Воспитать сына он решил в простом и строгом обычае католической веры, на старый испанский лад, и воспитание это свелось к тому, что каждое утро и каждый вечер ребенок обязан был прикладываться к родительской руке и ни в коем случае не обращаться к родителям на «ты» – отвратительная привычка, порождение революции, как утверждал дядюшка Паскуаль, со своей стороны взявшийся внушить малолетнему племяннику священный страх перед Богом.
А это было и впрямь нужно, потому что наступали немыслимые времена, и Педро Антонио всерьез начинал задумываться о конце мира. Покушение священника Мерино на королеву и рассуждения по этому поводу дядюшки Паскуаля оставили глубокий след в душе кондитера, которому казалось, что он видит самого переодевшегося святым отцом Люцифера, тайком покидающего по ночам Незримую Юдоль, чтобы совращать мир с пути истинного.
В эти-то первые годы и сложились основные черты чистого и нетронутого духа Игнасио, а полученные в эти годы впечатления стали впоследствии сердцевиной его души. Поскольку родители весь день проводили в лавке, он почти не сидел дома и, как правило, приходил домой только ночевать.

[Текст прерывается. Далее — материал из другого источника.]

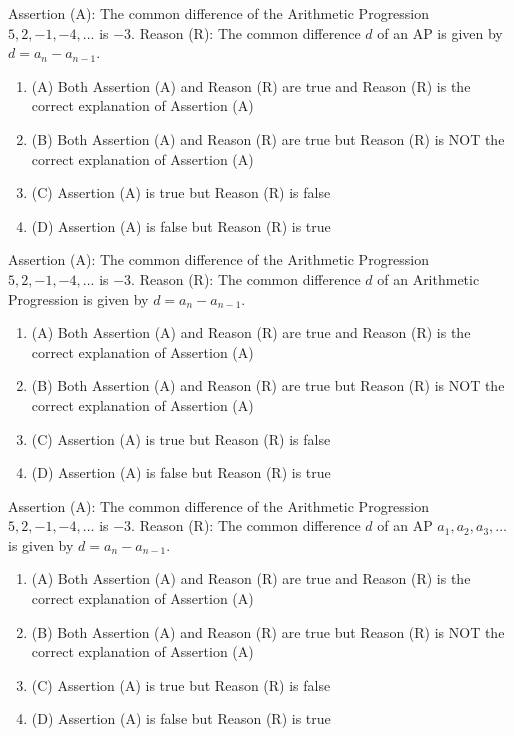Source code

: \documentclass[12pt,a4paper]{exam}
\begin{document}
\begin{questions}
\question[1] Assertion (A): The common difference of the Arithmetic Progression $5, 2, -1, -4, ...$ is $-3$. Reason (R): The common difference $d$ of an AP is given by $d = a_{n} - a_{n-1}$.
\begin{enumerate}[label=(\Alph*)]
  \item (A) Both Assertion (A) and Reason (R) are true and Reason (R) is the correct explanation of Assertion (A)
  \item (B) Both Assertion (A) and Reason (R) are true but Reason (R) is NOT the correct explanation of Assertion (A)
  \item (C) Assertion (A) is true but Reason (R) is false
  \item (D) Assertion (A) is false but Reason (R) is true
\end{enumerate}
\vspace{0.15cm}

\question[1] Assertion (A): The common difference of the Arithmetic Progression $5, 2, -1, -4, ...$ is $-3$.
Reason (R): The common difference $d$ of an Arithmetic Progression is given by $d = a_{n} - a_{n-1}$.
\begin{enumerate}[label=(\Alph*)]
  \item (A) Both Assertion (A) and Reason (R) are true and Reason (R) is the correct explanation of Assertion (A)
  \item (B) Both Assertion (A) and Reason (R) are true but Reason (R) is NOT the correct explanation of Assertion (A)
  \item (C) Assertion (A) is true but Reason (R) is false
  \item (D) Assertion (A) is false but Reason (R) is true
\end{enumerate}
\vspace{0.15cm}

\question[1] Assertion (A): The common difference of the Arithmetic Progression $5, 2, -1, -4, \dots$ is $-3$. 
Reason (R): The common difference $d$ of an AP $a_1, a_2, a_3, \dots$ is given by $d = a_{n} - a_{n-1}$.
\begin{enumerate}[label=(\Alph*)]
  \item (A) Both Assertion (A) and Reason (R) are true and Reason (R) is the correct explanation of Assertion (A)
  \item (B) Both Assertion (A) and Reason (R) are true but Reason (R) is NOT the correct explanation of Assertion (A)
  \item (C) Assertion (A) is true but Reason (R) is false
  \item (D) Assertion (A) is false but Reason (R) is true
\end{enumerate}
\vspace{0.15cm}


\end{questions}
\end{document}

Настоящим его домом была выходившая на рыночную площадь улица, вид с которой ограничивался окрестными горами. Старые и как бы раздавшиеся от старости дома, с деревянными балконами и несимметрично разбросанными проемами дверей и окон, дома, в облике которых, казалось, отпечатлелся характер населявших их семей, обступали узкую и длинную, затененную нависающими кровлями улицу. Неподалеку располагалось кладбище и церковь Сантьяго[38] с широким порталом, где в дождливые дни собиралась ребятня и звонкие голоса детей отражались от каменных сводов. Мрачноватая, на первый взгляд, сжатая тенями улица, похожая на туннель, перекрытый полоской серого по обыкновению неба, часто оживлялась пронзительными криками играющей ребятни. Да и для пешехода она представляла не такое уж унылое зрелище, поскольку многочисленные окна лавок пестрели всякой всячиной: тут были и береты, и кушаки, и подтяжки самых разных и ярких цветов, ярма и башмаки, и все это было развешано так, чтобы крестьяне могли хорошенько разглядеть и собственноручно потрогать любой товар. Здесь царил постоянный праздник, а наезжавшие в воскресные дни селяне толпами ходили по улице взад-вперед, присматриваясь и торгуясь, притворяясь, что уходят, чтобы потом вернуться и купить. Среди этих людей, нередко подшучивая над кем-нибудь из них, и рос Игнасио.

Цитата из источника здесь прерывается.